Tell me how many lines in the data below hold the string "twitter", and say nothing else.

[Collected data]
== Segment start ==

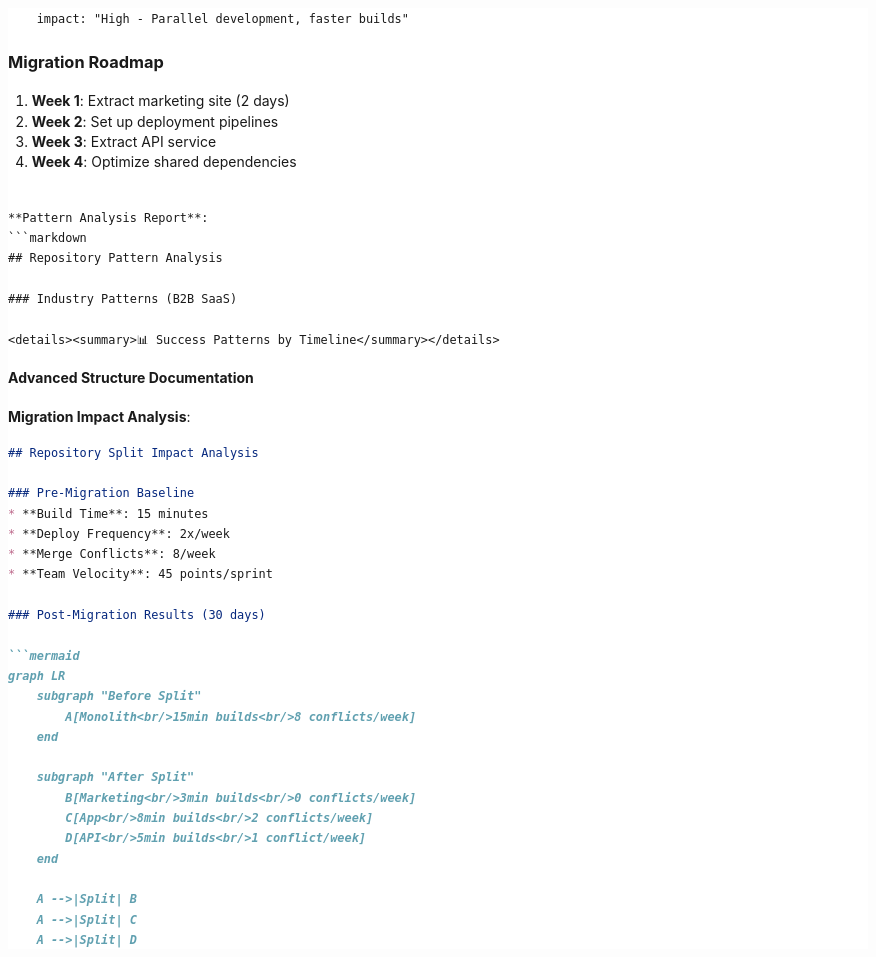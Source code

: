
 ```
    impact: "High - Parallel development, faster builds"
```

### Migration Roadmap
1. **Week 1**: Extract marketing site (2 days)
2. **Week 2**: Set up deployment pipelines
3. **Week 3**: Extract API service
4. **Week 4**: Optimize shared dependencies
```

**Pattern Analysis Report**:
```markdown
## Repository Pattern Analysis

### Industry Patterns (B2B SaaS)

<details><summary>📊 Success Patterns by Timeline</summary></details>
```

#### Advanced Structure Documentation

**Migration Impact Analysis**:
```markdown
## Repository Split Impact Analysis

### Pre-Migration Baseline
* **Build Time**: 15 minutes
* **Deploy Frequency**: 2x/week
* **Merge Conflicts**: 8/week
* **Team Velocity**: 45 points/sprint

### Post-Migration Results (30 days)

```mermaid
graph LR
    subgraph "Before Split"
        A[Monolith<br/>15min builds<br/>8 conflicts/week]
    end
    
    subgraph "After Split"
        B[Marketing<br/>3min builds<br/>0 conflicts/week]
        C[App<br/>8min builds<br/>2 conflicts/week]
        D[API<br/>5min builds<br/>1 conflict/week]
    end
    
    A -->|Split| B
    A -->|Split| C
    A -->|Split| D
```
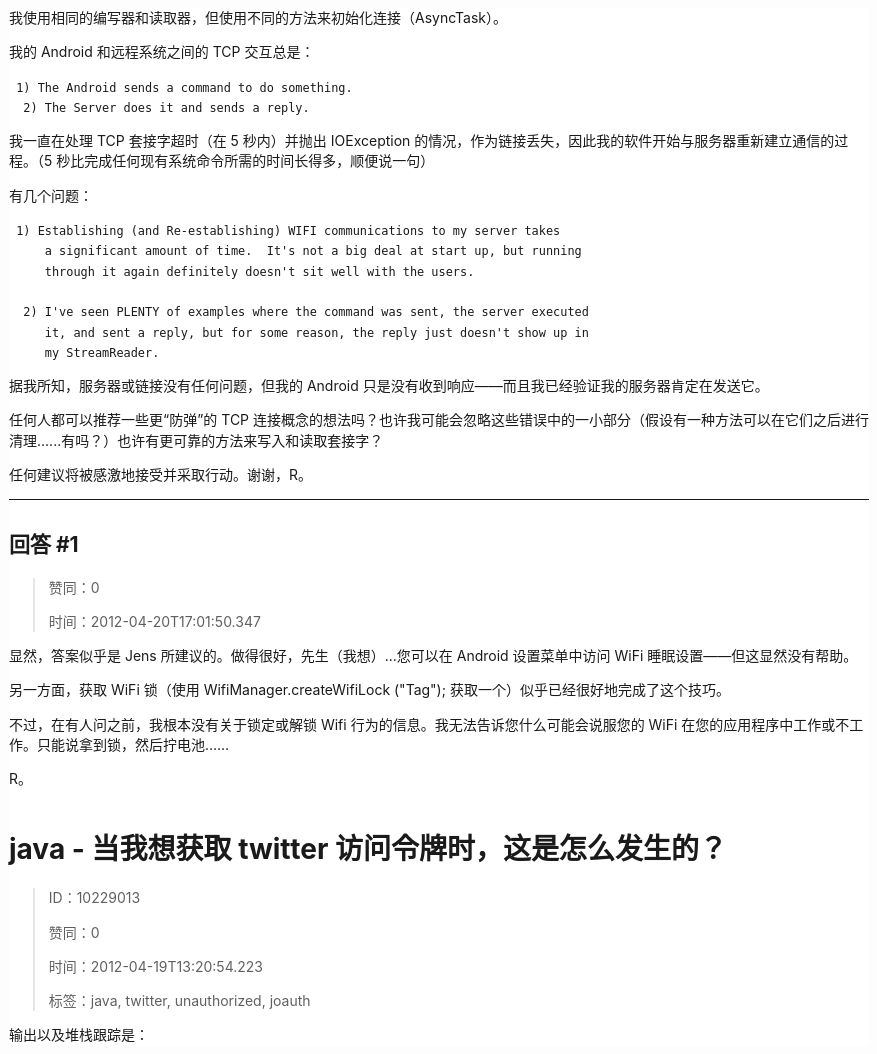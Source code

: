 我使用相同的编写器和读取器，但使用不同的方法来初始化连接（AsyncTask）。

我的 Android 和远程系统之间的 TCP 交互总是：

```
 1) The Android sends a command to do something.
  2) The Server does it and sends a reply. 
```

我一直在处理 TCP 套接字超时（在 5 秒内）并抛出 IOException 的情况，作为链接丢失，因此我的软件开始与服务器重新建立通信的过程。（5 秒比完成任何现有系统命令所需的时间长得多，顺便说一句）

有几个问题：

```
 1) Establishing (and Re-establishing) WIFI communications to my server takes
     a significant amount of time.  It's not a big deal at start up, but running
     through it again definitely doesn't sit well with the users.

  2) I've seen PLENTY of examples where the command was sent, the server executed
     it, and sent a reply, but for some reason, the reply just doesn't show up in
     my StreamReader. 
```

据我所知，服务器或链接没有任何问题，但我的 Android 只是没有收到响应——而且我已经验证我的服务器肯定在发送它。

任何人都可以推荐一些更“防弹”的 TCP 连接概念的想法吗？也许我可能会忽略这些错误中的一小部分（假设有一种方法可以在它们之后进行清理......有吗？）也许有更可靠的方法来写入和读取套接字？

任何建议将被感激地接受并采取行动。谢谢，R。

* * *

## 回答 #1

> 赞同：0
> 
> 时间：2012-04-20T17:01:50.347

显然，答案似乎是 Jens 所建议的。做得很好，先生（我想）...您可以在 Android 设置菜单中访问 WiFi 睡眠设置——但这显然没有帮助。

另一方面，获取 WiFi 锁（使用 WifiManager.createWifiLock ("Tag"); 获取一个）似乎已经很好地完成了这个技巧。

不过，在有人问之前，我根本没有关于锁定或解锁 Wifi 行为的信息。我无法告诉您什么可能会说服您的 WiFi 在您的应用程序中工作或不工作。只能说拿到锁，然后拧电池……

R。

# java - 当我想获取 twitter 访问令牌时，这是怎么发生的？

> ID：10229013
> 
> 赞同：0
> 
> 时间：2012-04-19T13:20:54.223
> 
> 标签：java, twitter, unauthorized, joauth

输出以及堆栈跟踪是：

== Segment end ==

- _Solved exercise_: 2